One foothills couple saw what their 1950s home could be, and transformed it — from the Arizona room to the pool area.
In post-WWII residential architecture, the “Arizona room,” similar to rooms found in Florida and other parts of the country with hot summers, usually was a separate space. It was attached to, but distinct from, the main house. It had screened walls and no temperature control, making it a place to enjoy the natural coolness of the morning and evening.
The structure also acted as a buffer between the heat of the day and the house. “It acted as an ‘eyebrow’ to keep sun off an exterior wall,” says Christopher Domin, an architect by trade and associate professor with the University of Arizona College of Architecture, Planning and Landscape Architecture.
As mid-20th century homes aged, original or subsequent owners added air conditioning and solid exterior walls.
Tatiana and Tom Hladky went a step further for their 1958 Catalina Foothills home, which they bought in 1988. They eliminated barriers between their Arizona room and the rest of the house, making it part of an open living space.
“We took out the sliding glass door between the old dining room and the Arizona room to create a flowing floor plan,” says Tatiana. That allowed the couple to turn their former outdoor-like space into a great room with a small walled-off office, both well-lit with large windows where screened walls used to be.
Eliminating that barrier to the front part of the house created a natural progression from the front entry in the formal living room through to the great room. The large bank of windows along one wall provides a view of the backyard gardens and pool.
A large casement window in the former exterior wall connected the original Arizona room to the hall that accesses the bedrooms. The couple removed it and created a second entry into the great room.
The conversion is one of several changes that the Hladkys made when they moved from the Bay Area and bought the 2,818-square-foot home on 4.75 acres. In their search for a place 32 years ago, the house checked a lot of boxes for the couple, who raised two daughters there: “the openness, the land, the views, the pool, the many bathrooms and the potential,” says Tatiana. “We thought this house was pretty perfect.”
There were some things they didn’t like, such as the way the front entry was just five feet from the circular driveway. Changing that was their first undertaking.
“Our favorite project was installing a front courtyard using matching burnt adobe brick, planting two mesquite trees and filling the area in with succulents and potted plants,” says Tatiana. The courtyard, walled in by a six-foot adobe wall, provides an intimate, inviting entry that cooled the area several degrees in the process.
Their five stock tank water gardens — one a fish pond — in the courtyard and elsewhere have been featured in several home tours.

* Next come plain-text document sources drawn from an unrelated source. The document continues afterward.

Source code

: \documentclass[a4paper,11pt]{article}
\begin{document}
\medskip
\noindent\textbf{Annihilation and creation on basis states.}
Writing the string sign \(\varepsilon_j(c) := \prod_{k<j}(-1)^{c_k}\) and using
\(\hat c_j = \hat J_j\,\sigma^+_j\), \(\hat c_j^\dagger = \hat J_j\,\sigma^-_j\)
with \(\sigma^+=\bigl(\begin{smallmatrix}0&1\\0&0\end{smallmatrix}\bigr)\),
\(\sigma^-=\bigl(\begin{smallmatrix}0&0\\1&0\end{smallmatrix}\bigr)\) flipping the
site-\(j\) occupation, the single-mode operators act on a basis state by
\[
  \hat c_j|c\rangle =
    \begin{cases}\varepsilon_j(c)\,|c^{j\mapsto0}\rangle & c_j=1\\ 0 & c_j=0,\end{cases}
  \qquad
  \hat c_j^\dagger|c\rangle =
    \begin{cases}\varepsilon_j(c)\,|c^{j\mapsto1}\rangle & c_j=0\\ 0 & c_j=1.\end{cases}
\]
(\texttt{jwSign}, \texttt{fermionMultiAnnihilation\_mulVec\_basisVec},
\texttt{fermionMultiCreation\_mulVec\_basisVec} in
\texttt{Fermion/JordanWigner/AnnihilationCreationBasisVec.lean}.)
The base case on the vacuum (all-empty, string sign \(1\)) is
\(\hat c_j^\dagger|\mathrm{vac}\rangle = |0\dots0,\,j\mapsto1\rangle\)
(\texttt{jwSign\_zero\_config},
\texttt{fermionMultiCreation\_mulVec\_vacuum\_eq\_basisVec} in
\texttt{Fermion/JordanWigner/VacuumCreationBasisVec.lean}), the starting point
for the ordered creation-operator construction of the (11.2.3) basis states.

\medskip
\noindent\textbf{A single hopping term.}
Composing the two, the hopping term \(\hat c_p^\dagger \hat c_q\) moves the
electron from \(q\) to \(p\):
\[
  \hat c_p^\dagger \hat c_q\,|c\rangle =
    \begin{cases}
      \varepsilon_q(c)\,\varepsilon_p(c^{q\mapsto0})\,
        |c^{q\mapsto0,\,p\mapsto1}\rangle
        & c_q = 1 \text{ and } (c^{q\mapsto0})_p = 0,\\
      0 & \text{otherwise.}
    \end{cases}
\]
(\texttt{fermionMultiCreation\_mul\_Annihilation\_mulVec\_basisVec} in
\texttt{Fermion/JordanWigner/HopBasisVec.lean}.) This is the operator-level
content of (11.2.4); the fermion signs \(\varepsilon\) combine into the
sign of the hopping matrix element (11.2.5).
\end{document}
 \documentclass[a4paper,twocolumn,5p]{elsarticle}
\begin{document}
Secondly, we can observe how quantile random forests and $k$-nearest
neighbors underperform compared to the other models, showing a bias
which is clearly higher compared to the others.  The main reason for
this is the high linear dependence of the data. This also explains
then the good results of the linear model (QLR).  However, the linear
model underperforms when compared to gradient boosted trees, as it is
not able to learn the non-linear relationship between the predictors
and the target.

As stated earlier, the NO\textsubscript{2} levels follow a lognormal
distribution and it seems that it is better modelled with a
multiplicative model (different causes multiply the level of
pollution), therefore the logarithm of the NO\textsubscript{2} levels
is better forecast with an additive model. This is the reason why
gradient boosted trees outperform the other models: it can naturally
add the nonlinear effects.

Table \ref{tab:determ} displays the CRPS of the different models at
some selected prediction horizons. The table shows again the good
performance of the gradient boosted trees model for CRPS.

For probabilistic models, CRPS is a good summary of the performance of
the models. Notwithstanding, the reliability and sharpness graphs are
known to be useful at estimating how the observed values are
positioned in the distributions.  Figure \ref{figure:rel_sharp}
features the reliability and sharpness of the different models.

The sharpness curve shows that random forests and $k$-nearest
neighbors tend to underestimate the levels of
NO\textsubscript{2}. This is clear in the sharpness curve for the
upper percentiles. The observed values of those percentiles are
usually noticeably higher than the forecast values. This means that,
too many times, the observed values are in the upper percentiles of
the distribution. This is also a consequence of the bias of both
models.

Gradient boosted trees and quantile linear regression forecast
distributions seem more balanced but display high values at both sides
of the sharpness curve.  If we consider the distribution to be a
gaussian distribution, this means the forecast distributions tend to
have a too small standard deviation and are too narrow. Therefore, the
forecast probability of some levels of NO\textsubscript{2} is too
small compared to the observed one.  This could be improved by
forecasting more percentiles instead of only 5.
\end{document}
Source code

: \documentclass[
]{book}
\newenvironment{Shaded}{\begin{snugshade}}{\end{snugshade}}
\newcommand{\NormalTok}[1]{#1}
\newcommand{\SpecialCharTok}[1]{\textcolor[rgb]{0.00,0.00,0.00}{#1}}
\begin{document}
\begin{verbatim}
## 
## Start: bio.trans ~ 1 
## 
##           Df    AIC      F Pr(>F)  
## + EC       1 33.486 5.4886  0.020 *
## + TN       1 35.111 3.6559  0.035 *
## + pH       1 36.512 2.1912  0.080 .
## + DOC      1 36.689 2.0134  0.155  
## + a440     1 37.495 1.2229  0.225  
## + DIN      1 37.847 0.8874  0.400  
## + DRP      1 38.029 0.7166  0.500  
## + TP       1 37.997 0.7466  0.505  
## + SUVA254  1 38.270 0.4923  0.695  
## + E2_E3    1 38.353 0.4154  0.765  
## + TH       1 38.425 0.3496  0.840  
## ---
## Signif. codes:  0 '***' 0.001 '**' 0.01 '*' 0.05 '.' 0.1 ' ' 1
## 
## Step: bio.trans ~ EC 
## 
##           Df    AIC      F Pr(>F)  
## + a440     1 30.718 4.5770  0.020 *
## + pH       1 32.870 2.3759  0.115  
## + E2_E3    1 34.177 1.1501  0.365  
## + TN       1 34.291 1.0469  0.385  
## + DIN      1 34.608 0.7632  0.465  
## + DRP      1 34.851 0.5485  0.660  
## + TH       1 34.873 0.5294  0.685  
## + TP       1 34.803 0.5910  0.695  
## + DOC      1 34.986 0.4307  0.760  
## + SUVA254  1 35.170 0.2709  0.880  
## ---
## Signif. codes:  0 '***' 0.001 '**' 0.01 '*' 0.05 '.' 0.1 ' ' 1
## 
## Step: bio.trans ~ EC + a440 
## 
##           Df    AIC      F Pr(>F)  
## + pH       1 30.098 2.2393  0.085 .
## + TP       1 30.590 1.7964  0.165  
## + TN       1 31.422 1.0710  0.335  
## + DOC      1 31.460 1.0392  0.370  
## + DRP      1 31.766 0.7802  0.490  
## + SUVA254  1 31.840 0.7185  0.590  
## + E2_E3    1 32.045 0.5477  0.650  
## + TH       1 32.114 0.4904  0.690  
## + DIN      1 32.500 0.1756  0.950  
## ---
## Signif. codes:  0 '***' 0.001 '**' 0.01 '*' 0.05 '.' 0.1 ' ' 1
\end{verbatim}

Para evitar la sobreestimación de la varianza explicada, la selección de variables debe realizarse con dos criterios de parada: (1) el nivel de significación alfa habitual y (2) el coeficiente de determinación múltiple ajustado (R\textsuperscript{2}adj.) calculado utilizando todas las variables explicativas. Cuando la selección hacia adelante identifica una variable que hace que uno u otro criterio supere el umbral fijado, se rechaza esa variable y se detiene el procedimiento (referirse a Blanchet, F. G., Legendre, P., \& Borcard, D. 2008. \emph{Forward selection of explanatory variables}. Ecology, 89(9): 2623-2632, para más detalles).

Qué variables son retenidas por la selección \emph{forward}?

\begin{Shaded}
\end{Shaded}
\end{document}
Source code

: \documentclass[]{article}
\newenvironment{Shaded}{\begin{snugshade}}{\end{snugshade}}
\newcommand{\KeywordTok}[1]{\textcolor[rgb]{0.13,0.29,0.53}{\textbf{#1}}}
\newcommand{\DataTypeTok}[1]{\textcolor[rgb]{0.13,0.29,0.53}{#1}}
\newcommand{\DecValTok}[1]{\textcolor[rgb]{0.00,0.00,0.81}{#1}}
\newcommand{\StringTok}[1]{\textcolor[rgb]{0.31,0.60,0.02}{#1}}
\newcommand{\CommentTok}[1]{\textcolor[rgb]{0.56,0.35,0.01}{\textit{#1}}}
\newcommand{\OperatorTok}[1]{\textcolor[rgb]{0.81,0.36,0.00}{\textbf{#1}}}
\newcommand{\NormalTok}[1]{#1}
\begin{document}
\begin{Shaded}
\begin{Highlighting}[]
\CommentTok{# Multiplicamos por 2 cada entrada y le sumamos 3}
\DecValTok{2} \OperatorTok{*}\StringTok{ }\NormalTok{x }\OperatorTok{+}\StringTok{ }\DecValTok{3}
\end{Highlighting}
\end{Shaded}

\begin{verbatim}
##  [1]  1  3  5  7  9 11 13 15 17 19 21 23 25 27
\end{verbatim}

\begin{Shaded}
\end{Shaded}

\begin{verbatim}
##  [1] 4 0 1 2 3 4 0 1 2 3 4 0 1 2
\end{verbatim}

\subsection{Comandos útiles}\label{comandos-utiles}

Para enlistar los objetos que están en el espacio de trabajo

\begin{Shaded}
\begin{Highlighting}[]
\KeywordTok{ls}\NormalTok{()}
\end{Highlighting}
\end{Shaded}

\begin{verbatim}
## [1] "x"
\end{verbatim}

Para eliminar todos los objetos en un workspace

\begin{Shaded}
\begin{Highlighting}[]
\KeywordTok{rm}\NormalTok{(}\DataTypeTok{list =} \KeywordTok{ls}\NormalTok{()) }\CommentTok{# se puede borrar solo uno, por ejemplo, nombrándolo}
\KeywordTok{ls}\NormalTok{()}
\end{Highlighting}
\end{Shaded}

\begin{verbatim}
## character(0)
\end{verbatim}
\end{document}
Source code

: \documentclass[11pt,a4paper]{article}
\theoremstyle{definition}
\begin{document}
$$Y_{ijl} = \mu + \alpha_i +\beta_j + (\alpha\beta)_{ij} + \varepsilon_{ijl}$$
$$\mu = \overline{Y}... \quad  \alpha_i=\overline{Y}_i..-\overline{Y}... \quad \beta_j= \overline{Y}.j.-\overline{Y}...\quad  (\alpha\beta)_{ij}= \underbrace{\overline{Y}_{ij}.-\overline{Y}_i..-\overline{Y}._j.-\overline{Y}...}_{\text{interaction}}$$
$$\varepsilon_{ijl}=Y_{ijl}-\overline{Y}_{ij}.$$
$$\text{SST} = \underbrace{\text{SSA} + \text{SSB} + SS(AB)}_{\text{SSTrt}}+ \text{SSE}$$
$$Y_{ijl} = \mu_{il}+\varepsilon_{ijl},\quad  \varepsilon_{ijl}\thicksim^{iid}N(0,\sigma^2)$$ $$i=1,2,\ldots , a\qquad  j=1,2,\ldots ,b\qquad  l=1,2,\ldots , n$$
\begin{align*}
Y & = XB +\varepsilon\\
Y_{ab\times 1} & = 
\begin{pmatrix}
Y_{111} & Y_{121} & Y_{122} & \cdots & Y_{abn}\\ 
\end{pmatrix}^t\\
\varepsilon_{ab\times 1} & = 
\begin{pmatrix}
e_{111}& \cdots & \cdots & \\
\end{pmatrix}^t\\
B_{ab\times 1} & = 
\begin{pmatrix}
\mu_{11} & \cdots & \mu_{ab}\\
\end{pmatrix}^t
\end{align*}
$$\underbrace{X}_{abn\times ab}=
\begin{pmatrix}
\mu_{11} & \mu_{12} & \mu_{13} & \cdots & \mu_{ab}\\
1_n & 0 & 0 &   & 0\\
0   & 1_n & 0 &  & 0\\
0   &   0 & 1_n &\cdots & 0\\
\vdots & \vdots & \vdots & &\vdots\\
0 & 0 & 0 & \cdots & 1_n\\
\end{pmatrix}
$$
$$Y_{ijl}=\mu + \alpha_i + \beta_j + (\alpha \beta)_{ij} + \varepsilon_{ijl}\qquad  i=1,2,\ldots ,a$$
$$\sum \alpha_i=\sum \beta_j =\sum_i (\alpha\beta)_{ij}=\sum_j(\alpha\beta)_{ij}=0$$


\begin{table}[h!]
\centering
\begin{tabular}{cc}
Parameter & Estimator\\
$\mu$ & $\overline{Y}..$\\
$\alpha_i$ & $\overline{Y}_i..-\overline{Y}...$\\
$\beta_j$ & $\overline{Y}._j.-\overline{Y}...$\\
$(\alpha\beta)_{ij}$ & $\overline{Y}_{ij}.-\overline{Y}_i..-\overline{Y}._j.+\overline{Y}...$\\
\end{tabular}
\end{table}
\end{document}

Blending the charms of an old house with modern comfort and sensibility isn’t new to the Hladkys. In the 10 years before they moved to Tucson, they lived in and restored an 1886 Victorian in Marin County, California. They did much of the work there, just as they have in the Tucson house.
In the current home, they preserved what Tatiana calls the “colorful and fun” sea-foam green tiles in one of the bathrooms, and the black, white and gray tile in the Jack and Jill bathroom. They opted to replace the pink tile in the master bath with black and white. The deco-style cabinets remain intact in the two smaller bathrooms, while the upgraded master bath has frosted-door cabinets and marble counters.
In another big job, they took out the green wall-to-wall shag carpeting and removed the linoleum and adhesive that they found underneath throughout the whole house.
They then installed complementary floor tile in the bathrooms. For the rest of the house, they ultimately chose to transform the concrete with Southwestern red-colored epoxy garage paint finished with a clear two-part garage epoxy.
“It is so shiny, people are afraid to walk on it,” says Tatiana. “However, it is so durable, you can drive a car on it.”
The kitchen also got an update. Its stainless steel countertop and appliances are set against cabinets of blond wood and frosted glass.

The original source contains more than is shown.